The Wikipedia article, http://en.wikipedia.org/wiki/Geometric_mean, does give terminology. Is there a proper terminology?

There is no special term to use. The best way to put it will vary by the context in which the geometric mean is being used.

For instance, if they are samples from a population, and we know all the sample values except one, and we know the geo mean, we would call it the 'missing data point'.

If they are price relatives (aka prels: term in finance for 1 plus the investment earnings in a period) and we know all the prels except one in a time series and we know the accumulation, which is related to the geo mean, we would call it the 'missing prel' or maybe 'unknown return'.

In your example above, you can just call 'a' the 'ratio' of c to b, or the 'quotient' if you prefer'.

liometopum
Thank you andrewkirk.
Maybe " 'a' is the geometric mean multiplier of 'b' for the geometric mean."
This gives priority to the known unit(s), and, in the example of only two terms, let's the reader assume the geometric mean is the square root of the product. That approach keeps the sentence tighter.

## 1. What is a geometric mean equation?

A geometric mean equation is a formula used to calculate the average of a set of numbers that are all multiplied together.

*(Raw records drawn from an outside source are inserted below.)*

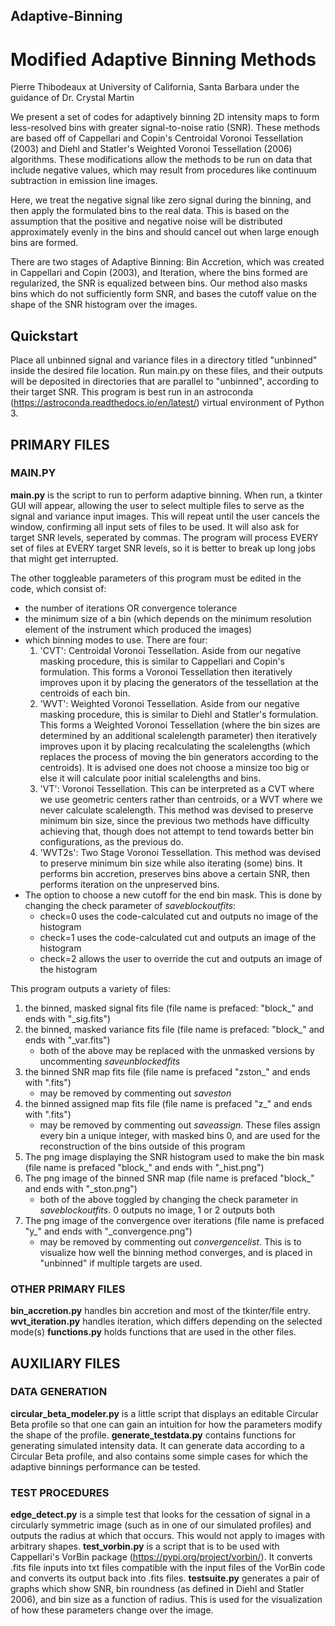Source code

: ## Adaptive-Binning
# Modified Adaptive Binning Methods
Pierre Thibodeaux at University of California, Santa Barbara
under the guidance of Dr. Crystal Martin

We present a set of codes for adaptively binning 2D intensity maps to form less-resolved bins with greater signal-to-noise ratio (SNR). These methods are based off of Cappellari and Copin's Centroidal Voronoi Tessellation (2003) and Diehl and Statler's Weighted Voronoi Tessellation (2006) algorithms. These modifications allow the methods to be run on data that include negative values, which may result from procedures like continuum subtraction in emission line images.

Here, we treat the negative signal like zero signal during the binning, and then apply the formulated bins to the real data. This is based on the assumption that the positive and negative noise will be distributed approximately evenly in the bins and should cancel out when large enough bins are formed.

There are two stages of Adaptive Binning: Bin Accretion, which was created in Cappellari and Copin (2003), and Iteration, where the bins formed are regularized, the SNR is equalized between bins. Our method also masks bins which do not sufficiently form SNR, and bases the cutoff value on the shape of the SNR histogram over the images.

## Quickstart
Place all unbinned signal and variance files in a directory titled "unbinned" inside the desired file location. Run main.py on these files, and their outputs will be deposited in directories that are parallel to "unbinned", according to their target SNR. This program is best run in an astroconda (https://astroconda.readthedocs.io/en/latest/) virtual environment of Python 3.


## PRIMARY FILES

### MAIN.PY
**main.py** is the script to run to perform adaptive binning. When run, a tkinter GUI will appear, allowing the user to select multiple files to serve as the signal and variance input images. This will repeat until the user cancels the window, confirming all input sets of files to be used. It will also ask for target SNR levels, seperated by commas. The program will process EVERY set of files at EVERY target SNR levels, so it is better to break up long jobs that might get interrupted.

The other toggleable parameters of this program must be edited in the code, which consist of:
- the number of iterations OR convergence tolerance
- the minimum size of a bin (which depends on the minimum resolution element of the instrument which produced the images)
- which binning modes to use. There are four:
    1. 'CVT': Centroidal Voronoi Tessellation. Aside from our negative masking procedure, this is similar to Cappellari and Copin's formulation. This forms a Voronoi Tessellation then iteratively improves upon it by placing the generators of the tessellation at the centroids of each bin.
    2. 'WVT': Weighted Voronoi Tessellation. Aside from our negative masking procedure, this is similar to Diehl and Statler's formulation. This forms a Weighted Voronoi Tessellation (where the bin sizes are determined by an additional scalelength parameter) then iteratively improves upon it by placing recalculating the scalelengths (which replaces the process of moving the bin generators according to the centroids). It is advised one does not choose a minsize too big or else it will calculate poor initial scalelengths and bins.
    3. 'VT': Voronoi Tessellation. This can be interpreted as a CVT where we use geometric centers rather than centroids, or a WVT where we never calculate scalelength. This method was devised to preserve minimum bin size, since the previous two methods have difficulty achieving that, though does not attempt to tend towards better bin configurations, as the previous do. 
    4. 'WVT2s': Two Stage Voronoi Tessellation. This method was devised to preserve minimum bin size while also iterating (some) bins. It performs bin accretion, preserves bins above a certain SNR, then performs iteration on the unpreserved bins.
- The option to choose a new cutoff for the end bin mask. This is done by changing the check parameter of *saveblockoutfits*:
    - check=0 uses the code-calculated cut and outputs no image of the histogram
    - check=1 uses the code-calculated cut and outputs an image of the histogram
    - check=2 allows the user to override the cut and outputs an image of the histogram

This program outputs a variety of files:
1. the binned, masked signal fits file (file name is prefaced: "block_" and ends with "_sig.fits")
2. the binned, masked variance fits file (file name is prefaced: "block_" and ends with "_var.fits")
    - both of the above may be replaced with the unmasked versions by uncommenting *saveunblockedfits*
3. the binned SNR map fits file (file name is prefaced "zston_" and ends with ".fits")
    - may be removed by commenting out *saveston*
4. the binned assigned map fits file (file name is prefaced "z_" and ends with ".fits")
    - may be removed by commenting out *saveassign*. These files assign every bin a unique integer, with masked bins 0, and are used for the reconstruction of the bins outside of this program
5. The png image displaying the SNR histogram used to make the bin mask (file name is prefaced "block_" and ends with "_hist.png")
6. The png image of the binned SNR map (file name is prefaced "block_" and ends with "_ston.png")
    - both of the above toggled by changing the check parameter in *saveblockoutfits*. 0 outputs no image, 1 or 2 outputs both
7. The png image of the convergence over iterations (file name is prefaced "y_" and ends with "_convergence.png")
    - may be removed by commenting out *convergencelist*. This is to visualize how well the binning method converges, and is placed in "unbinned" if multiple targets are used.

### OTHER PRIMARY FILES
**bin_accretion.py** handles bin accretion and most of the tkinter/file entry.
**wvt_iteration.py** handles iteration, which differs depending on the selected mode(s)
**functions.py** holds functions that are used in the other files.

## AUXILIARY FILES
### DATA GENERATION
**circular_beta_modeler.py** is a little script that displays an editable Circular Beta profile so that one can gain an intuition for how the parameters modify the shape of the profile.
**generate_testdata.py** contains functions for generating simulated intensity data. It can generate data according to a Circular Beta profile, and also contains some simple cases for which the adaptive binnings performance can be tested.

### TEST PROCEDURES
**edge_detect.py** is a simple test that looks for the cessation of signal in a circularly symmetric image (such as in one of our simulated profiles) and outputs the radius at which that occurs. This would not apply to images with arbitrary shapes.
**test_vorbin.py** is a script that is to be used with Cappellari's VorBin package (https://pypi.org/project/vorbin/). It converts .fits file inputs into txt files compatible with the input files of the VorBin code and converts its output back into .fits files.
**testsuite.py** generates a pair of graphs which show SNR, bin roundness (as defined in Diehl and Statler 2006), and bin size as a function of radius. This is used for the visualization of how these parameters change over the image.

It is commonly used in mathematics and statistics to find the central tendency of a data set.

## 2. How is a geometric mean equation different from an arithmetic mean equation?

The main difference between a geometric mean equation and an arithmetic mean equation is that the arithmetic mean uses addition while the geometric mean uses multiplication. This means that the arithmetic mean is affected by extreme values in the data set, while the geometric mean is not as heavily influenced by outliers.

## 3. When should a geometric mean equation be used?

A geometric mean equation is most useful when dealing with data that follows a logarithmic pattern or when comparing growth rates. It is also commonly used in finance to calculate rates of return.

## 4. What are the advantages of using a geometric mean equation?

One advantage of using a geometric mean equation is that it gives equal weight to all values in the data set, making it a more accurate representation of the data. It is also less affected by extreme values, making it a better measure of central tendency in skewed data.

## 5. What are some real-world applications of a geometric mean equation?

A geometric mean equation can be applied in various fields, such as finance, biology, and physics. In finance, it is used to calculate compound interest and average rates of return. In biology, it is used to measure the growth rate of populations. In physics, it is used to calculate average velocities and accelerations.